Many will makers with more than one child, appoint all of their children as joint executors in an attempt to prevent any of their children feeling left out or less important. While the will maker may have the best intentions, the appointment of more than one executor can lead to problems and delays with the making of the Application to the Supreme Court for Probate and ultimately with the distribution of estate assets.
This is particularly the case when executors do not get along and have difficulty working cooperatively together, which may occur when there are fractured relationships between siblings. The period of making application for probate can be a highly emotional and stressful time, and those appointed as executors may still be grieving and trying to manage their own emotions.
Executors may be required to make particular decisions such as the sale of the family home, and other valuable assets and the distribution of personal items sentimental to the deceased and their family.

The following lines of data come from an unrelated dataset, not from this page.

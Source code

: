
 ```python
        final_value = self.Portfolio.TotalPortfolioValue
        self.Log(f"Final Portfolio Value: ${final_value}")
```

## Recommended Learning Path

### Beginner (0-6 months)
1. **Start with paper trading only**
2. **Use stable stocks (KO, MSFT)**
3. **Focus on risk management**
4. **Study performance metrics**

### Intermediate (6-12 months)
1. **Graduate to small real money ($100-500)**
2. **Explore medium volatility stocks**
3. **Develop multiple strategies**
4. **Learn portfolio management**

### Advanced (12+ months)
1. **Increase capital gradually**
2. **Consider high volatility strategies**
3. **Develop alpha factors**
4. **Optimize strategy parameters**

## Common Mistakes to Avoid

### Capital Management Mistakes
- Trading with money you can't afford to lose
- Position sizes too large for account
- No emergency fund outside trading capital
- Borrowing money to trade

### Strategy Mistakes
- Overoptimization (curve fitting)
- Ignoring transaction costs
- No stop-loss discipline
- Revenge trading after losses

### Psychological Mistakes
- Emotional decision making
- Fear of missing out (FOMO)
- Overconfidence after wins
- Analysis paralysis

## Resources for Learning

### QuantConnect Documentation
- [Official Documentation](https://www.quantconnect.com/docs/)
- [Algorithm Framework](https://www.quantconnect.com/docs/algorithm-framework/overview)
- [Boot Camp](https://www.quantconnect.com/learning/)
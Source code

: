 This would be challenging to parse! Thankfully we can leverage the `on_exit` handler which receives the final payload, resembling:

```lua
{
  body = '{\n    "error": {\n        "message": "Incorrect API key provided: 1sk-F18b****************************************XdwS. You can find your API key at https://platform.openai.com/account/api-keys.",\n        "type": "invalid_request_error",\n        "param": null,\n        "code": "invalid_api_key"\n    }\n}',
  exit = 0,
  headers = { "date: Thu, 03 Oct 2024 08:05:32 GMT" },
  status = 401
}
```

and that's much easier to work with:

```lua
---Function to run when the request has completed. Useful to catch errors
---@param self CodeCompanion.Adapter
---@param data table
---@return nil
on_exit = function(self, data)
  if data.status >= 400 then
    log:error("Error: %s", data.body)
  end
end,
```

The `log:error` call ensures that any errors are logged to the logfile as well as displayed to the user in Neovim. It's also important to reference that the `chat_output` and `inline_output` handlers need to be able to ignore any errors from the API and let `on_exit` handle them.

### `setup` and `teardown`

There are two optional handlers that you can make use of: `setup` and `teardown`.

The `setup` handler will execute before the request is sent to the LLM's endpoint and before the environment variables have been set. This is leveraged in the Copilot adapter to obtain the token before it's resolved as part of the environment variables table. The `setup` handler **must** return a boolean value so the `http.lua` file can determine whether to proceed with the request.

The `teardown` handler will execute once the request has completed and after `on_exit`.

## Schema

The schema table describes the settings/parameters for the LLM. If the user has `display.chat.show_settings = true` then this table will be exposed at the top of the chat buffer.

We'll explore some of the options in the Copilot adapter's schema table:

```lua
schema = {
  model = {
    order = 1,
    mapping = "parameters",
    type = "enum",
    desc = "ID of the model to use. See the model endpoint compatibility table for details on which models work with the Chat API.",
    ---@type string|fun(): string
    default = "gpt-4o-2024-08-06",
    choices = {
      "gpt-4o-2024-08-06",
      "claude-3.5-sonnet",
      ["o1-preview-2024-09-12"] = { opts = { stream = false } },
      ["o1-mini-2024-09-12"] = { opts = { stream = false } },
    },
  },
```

Problems can arise in situations where beneficiaries disagree with one executor, and go to another to lobby support. A common misconception is that ‘majority rules’, however, this is not the case and joint decisions must be made by the executors unless the will specifies otherwise. If agreement cannot be reached between Executors, they may need to make application to the Court for guidance, a ruling in relation to a particular issue or even to have an executor removed.
The best way to avoid disagreements is for will makers to think carefully about who they appoint as executors. They should consider appointing one executor and a substitute executor if their primary appointee becomes unwilling or unable to do the job.
To avoid a situation where your appointed executor has died or lost capacity and there is no one to act when you die, it is important to review the terms and appointees in your Will regularly to ensure this does not happen.